[Task objective]: In the records that follow, locate every line with "latest" and extract it.

[Material shown]:

.....

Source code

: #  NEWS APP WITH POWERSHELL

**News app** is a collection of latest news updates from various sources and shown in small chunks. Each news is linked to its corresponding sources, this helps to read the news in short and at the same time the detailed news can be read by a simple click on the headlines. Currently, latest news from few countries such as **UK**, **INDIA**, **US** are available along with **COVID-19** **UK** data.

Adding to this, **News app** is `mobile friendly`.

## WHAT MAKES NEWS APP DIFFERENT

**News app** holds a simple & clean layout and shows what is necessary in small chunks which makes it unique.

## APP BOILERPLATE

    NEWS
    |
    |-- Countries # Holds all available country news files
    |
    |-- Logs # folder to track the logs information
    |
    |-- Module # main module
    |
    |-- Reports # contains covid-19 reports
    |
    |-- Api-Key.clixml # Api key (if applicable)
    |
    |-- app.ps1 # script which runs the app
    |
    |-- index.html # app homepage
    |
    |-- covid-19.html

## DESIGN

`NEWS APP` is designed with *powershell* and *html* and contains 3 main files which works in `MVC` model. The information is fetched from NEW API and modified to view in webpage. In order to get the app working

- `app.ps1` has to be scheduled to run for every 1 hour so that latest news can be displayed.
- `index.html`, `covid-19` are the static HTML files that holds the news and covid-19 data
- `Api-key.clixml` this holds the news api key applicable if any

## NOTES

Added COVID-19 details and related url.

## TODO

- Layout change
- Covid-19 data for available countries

.....

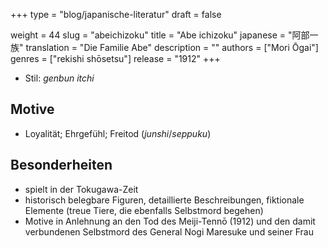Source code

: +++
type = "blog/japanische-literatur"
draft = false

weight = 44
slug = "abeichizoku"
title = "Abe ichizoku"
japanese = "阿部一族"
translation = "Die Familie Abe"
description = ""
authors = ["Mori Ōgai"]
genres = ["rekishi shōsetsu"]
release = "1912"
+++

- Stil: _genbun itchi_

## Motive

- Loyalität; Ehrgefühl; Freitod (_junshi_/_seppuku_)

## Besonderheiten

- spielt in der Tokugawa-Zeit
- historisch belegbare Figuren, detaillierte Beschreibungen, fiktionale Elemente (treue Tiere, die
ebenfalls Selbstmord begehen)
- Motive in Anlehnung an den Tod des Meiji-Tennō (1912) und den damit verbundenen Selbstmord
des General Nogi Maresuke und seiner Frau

.....

[Solution]:
**News app** is a collection of latest news updates from various sources and shown in small chunks. Each news is linked to its corresponding sources, this helps to read the news in short and at the same time the detailed news can be read by a simple click on the headlines. Currently, latest news from few countries such as **UK**, **INDIA**, **US** are available along with **COVID-19** **UK** data.
- `app.ps1` has to be scheduled to run for every 1 hour so that latest news can be displayed.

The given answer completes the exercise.